Posted by: marcie | June 02, 2007 at 09:14 AM
Tragedy beautifully written. With any luck, it was at least cathartic writing it. Don't be hard on yourself. You would be surprised at the stuff most of us could pull out of a hat... if we only had the same courage to put it out there.
Posted by: Ortizzle | June 02, 2007 at 10:38 AM
You're so brave.
I'm certain that all this was a rite of passage, of sorts. We've all done things that make us cringe, now, in retrospect. The risks! The naivete! The idiocy! But the lucky among us learn a thing or two, as you clearly have. Me too, my friend. Me too.
Posted by: Ruth Dynamite | June 04, 2007 at 04:39 AM
Kansas. Alaska. It doesn't matter what state, I fear we all have stories that come back to us as we get older and we think, "OMG, I could have _______" or "I just realized I was ______."
I'm sorry you had to live that.
Posted by: PunditMom | June 04, 2007 at 11:31 AM
((hug))
Posted by: mamatulip | June 04, 2007 at 12:01 PM
It wasn't in Alaska, but the memories are much the same. Walking into the bedroom of a frat boy I'd met, having him turn around as he unzipped his pants and say, "What was your name again?" (I literally ran out of the house that night, thank goodness.) A broken ankle, dangerous situations, many too many of the wrong type of men...
I can blame it on the alcohol, or I can blame it on a lonely, lonely heart.
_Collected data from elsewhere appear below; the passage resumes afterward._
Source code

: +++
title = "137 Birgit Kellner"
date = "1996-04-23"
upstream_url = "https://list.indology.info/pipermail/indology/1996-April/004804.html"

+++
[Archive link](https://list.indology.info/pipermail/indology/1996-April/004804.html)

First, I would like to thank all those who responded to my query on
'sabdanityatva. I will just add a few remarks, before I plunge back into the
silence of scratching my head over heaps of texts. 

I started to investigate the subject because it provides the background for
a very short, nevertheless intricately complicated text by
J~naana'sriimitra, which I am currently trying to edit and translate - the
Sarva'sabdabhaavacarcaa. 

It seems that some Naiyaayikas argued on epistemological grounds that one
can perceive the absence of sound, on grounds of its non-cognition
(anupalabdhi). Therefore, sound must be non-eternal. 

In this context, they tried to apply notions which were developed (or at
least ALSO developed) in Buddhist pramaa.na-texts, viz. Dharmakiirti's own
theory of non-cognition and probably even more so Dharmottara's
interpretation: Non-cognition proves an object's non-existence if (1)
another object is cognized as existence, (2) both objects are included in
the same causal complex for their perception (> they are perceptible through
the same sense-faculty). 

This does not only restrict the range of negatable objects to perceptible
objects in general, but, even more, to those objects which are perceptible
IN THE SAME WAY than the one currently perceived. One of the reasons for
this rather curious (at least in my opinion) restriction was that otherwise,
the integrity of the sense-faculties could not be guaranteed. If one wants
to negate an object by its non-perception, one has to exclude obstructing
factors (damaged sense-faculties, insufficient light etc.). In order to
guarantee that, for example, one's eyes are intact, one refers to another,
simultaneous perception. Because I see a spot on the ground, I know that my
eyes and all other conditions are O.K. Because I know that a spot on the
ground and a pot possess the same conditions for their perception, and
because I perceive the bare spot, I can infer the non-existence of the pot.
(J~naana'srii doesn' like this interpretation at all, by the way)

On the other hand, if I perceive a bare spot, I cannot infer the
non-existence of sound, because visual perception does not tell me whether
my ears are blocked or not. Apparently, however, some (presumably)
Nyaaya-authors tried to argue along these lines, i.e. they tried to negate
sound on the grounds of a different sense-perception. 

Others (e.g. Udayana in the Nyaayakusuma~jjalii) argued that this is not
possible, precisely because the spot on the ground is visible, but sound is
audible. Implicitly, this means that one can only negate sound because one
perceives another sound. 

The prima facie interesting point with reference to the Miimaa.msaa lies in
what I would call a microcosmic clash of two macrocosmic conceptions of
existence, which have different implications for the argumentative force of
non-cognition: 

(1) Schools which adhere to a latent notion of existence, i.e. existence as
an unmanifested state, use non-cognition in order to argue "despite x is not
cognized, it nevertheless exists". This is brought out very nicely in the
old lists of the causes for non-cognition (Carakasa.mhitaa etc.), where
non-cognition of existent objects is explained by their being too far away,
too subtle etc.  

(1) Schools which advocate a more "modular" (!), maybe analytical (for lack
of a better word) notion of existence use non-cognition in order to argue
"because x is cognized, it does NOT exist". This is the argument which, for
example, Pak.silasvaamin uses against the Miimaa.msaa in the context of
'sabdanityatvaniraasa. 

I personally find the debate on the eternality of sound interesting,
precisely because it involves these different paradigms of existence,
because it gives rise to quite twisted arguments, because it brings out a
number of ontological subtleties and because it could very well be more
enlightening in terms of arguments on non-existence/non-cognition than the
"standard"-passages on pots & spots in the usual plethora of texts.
Either way, though we often reminisce about how fun college was, it was some of the loneliest years of my life.
Just stumbled upon your blog. I'll be back.
Posted by: Her Grace | June 07, 2007 at 07:44 PM
Hugs to you. It's so messed up that so many have been through this. Very messed up, very wrong. I just don't get how someone could do that to another person.
Posted by: PDX Mama | June 10, 2007 at 01:19 PM
Wow. (My husband actually called down the stairs, "Hon, you OK?" Because he heard my muffled sobs as I read this post.)
Me. Too. Drunkenness and a bastard-fuck who took advantage. I learned that he was actually imprisoned years later...for statutory rape of one of his 14-year-old students.
Is it bad that I hope he was ass-fucked in prison?
(Fingers crossed...and middle finger waving wildly about in honor of the bastard-fuck)
Posted by: Bobita | June 10, 2007 at 10:17 PM
Mine was killed 2 years afterward. I was afraid he'd do it to someone else but more afraid to say something. I felt bad for feeling relieved. But I also felt sad for him. And mad that I felt sad.